── Records for the task ──

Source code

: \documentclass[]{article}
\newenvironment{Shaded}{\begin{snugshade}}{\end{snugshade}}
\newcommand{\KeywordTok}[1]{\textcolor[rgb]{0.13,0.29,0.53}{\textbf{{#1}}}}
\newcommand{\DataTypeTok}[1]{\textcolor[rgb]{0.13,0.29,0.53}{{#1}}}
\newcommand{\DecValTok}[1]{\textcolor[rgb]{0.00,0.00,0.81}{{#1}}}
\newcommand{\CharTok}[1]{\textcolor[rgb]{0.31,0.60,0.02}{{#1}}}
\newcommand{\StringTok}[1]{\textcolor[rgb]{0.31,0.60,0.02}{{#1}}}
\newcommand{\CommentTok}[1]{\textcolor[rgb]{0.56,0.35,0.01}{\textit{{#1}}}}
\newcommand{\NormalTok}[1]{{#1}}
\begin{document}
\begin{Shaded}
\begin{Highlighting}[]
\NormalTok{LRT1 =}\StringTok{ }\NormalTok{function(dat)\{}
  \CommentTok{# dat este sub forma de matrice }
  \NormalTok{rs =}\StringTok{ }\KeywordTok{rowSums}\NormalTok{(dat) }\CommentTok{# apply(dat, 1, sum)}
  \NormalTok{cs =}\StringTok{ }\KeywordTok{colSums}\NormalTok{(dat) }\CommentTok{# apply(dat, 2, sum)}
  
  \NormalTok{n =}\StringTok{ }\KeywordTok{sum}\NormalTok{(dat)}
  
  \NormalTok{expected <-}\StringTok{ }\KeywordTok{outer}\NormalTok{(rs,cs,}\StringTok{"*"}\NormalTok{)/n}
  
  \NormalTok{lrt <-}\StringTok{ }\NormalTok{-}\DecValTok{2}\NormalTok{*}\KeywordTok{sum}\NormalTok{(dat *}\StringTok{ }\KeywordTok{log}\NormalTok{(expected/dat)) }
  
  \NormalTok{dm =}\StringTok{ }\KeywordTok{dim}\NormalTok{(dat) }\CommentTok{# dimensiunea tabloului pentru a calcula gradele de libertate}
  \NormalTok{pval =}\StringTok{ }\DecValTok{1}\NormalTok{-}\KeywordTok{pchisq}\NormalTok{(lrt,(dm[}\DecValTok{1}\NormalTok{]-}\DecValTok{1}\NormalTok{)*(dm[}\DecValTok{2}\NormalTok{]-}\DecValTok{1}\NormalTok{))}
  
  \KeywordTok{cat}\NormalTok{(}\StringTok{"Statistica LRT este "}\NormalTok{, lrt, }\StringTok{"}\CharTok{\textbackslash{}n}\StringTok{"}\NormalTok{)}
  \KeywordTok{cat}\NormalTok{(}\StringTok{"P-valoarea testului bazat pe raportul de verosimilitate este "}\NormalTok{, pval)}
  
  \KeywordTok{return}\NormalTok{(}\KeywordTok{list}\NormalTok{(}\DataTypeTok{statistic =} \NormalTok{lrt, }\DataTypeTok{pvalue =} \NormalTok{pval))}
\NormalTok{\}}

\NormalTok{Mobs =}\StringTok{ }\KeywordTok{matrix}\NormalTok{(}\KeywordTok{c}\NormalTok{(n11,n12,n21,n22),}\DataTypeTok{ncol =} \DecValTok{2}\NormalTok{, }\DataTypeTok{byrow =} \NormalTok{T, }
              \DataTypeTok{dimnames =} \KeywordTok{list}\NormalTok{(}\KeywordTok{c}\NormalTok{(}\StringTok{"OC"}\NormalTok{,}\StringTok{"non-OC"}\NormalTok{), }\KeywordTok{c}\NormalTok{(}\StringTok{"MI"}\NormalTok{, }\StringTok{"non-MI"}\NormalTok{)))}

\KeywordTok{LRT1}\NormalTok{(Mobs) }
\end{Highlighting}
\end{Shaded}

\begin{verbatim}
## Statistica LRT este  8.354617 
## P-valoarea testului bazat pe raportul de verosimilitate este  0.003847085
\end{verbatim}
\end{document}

───

▶ _Brief_: Repeat the data in its entirety, exactly as written.

▶ _Written solution_:
Source code

: \documentclass[]{article}
\newenvironment{Shaded}{\begin{snugshade}}{\end{snugshade}}
\newcommand{\KeywordTok}[1]{\textcolor[rgb]{0.13,0.29,0.53}{\textbf{{#1}}}}
\newcommand{\DataTypeTok}[1]{\textcolor[rgb]{0.13,0.29,0.53}{{#1}}}
\newcommand{\DecValTok}[1]{\textcolor[rgb]{0.00,0.00,0.81}{{#1}}}
\newcommand{\CharTok}[1]{\textcolor[rgb]{0.31,0.60,0.02}{{#1}}}
\newcommand{\StringTok}[1]{\textcolor[rgb]{0.31,0.60,0.02}{{#1}}}
\newcommand{\CommentTok}[1]{\textcolor[rgb]{0.56,0.35,0.01}{\textit{{#1}}}}
\newcommand{\NormalTok}[1]{{#1}}
\begin{document}
\begin{Shaded}
\begin{Highlighting}[]
\NormalTok{LRT1 =}\StringTok{ }\NormalTok{function(dat)\{}
  \CommentTok{# dat este sub forma de matrice }
  \NormalTok{rs =}\StringTok{ }\KeywordTok{rowSums}\NormalTok{(dat) }\CommentTok{# apply(dat, 1, sum)}
  \NormalTok{cs =}\StringTok{ }\KeywordTok{colSums}\NormalTok{(dat) }\CommentTok{# apply(dat, 2, sum)}
  
  \NormalTok{n =}\StringTok{ }\KeywordTok{sum}\NormalTok{(dat)}
  
  \NormalTok{expected <-}\StringTok{ }\KeywordTok{outer}\NormalTok{(rs,cs,}\StringTok{"*"}\NormalTok{)/n}
  
  \NormalTok{lrt <-}\StringTok{ }\NormalTok{-}\DecValTok{2}\NormalTok{*}\KeywordTok{sum}\NormalTok{(dat *}\StringTok{ }\KeywordTok{log}\NormalTok{(expected/dat)) }
  
  \NormalTok{dm =}\StringTok{ }\KeywordTok{dim}\NormalTok{(dat) }\CommentTok{# dimensiunea tabloului pentru a calcula gradele de libertate}
  \NormalTok{pval =}\StringTok{ }\DecValTok{1}\NormalTok{-}\KeywordTok{pchisq}\NormalTok{(lrt,(dm[}\DecValTok{1}\NormalTok{]-}\DecValTok{1}\NormalTok{)*(dm[}\DecValTok{2}\NormalTok{]-}\DecValTok{1}\NormalTok{))}
  
  \KeywordTok{cat}\NormalTok{(}\StringTok{"Statistica LRT este "}\NormalTok{, lrt, }\StringTok{"}\CharTok{\textbackslash{}n}\StringTok{"}\NormalTok{)}
  \KeywordTok{cat}\NormalTok{(}\StringTok{"P-valoarea testului bazat pe raportul de verosimilitate este "}\NormalTok{, pval)}
  
  \KeywordTok{return}\NormalTok{(}\KeywordTok{list}\NormalTok{(}\DataTypeTok{statistic =} \NormalTok{lrt, }\DataTypeTok{pvalue =} \NormalTok{pval))}
\NormalTok{\}}

\NormalTok{Mobs =}\StringTok{ }\KeywordTok{matrix}\NormalTok{(}\KeywordTok{c}\NormalTok{(n11,n12,n21,n22),}\DataTypeTok{ncol =} \DecValTok{2}\NormalTok{, }\DataTypeTok{byrow =} \NormalTok{T, }
              \DataTypeTok{dimnames =} \KeywordTok{list}\NormalTok{(}\KeywordTok{c}\NormalTok{(}\StringTok{"OC"}\NormalTok{,}\StringTok{"non-OC"}\NormalTok{), }\KeywordTok{c}\NormalTok{(}\StringTok{"MI"}\NormalTok{, }\StringTok{"non-MI"}\NormalTok{)))}

\KeywordTok{LRT1}\NormalTok{(Mobs) }
\end{Highlighting}
\end{Shaded}

\begin{verbatim}
## Statistica LRT este  8.354617 
## P-valoarea testului bazat pe raportul de verosimilitate este  0.003847085
\end{verbatim}
\end{document}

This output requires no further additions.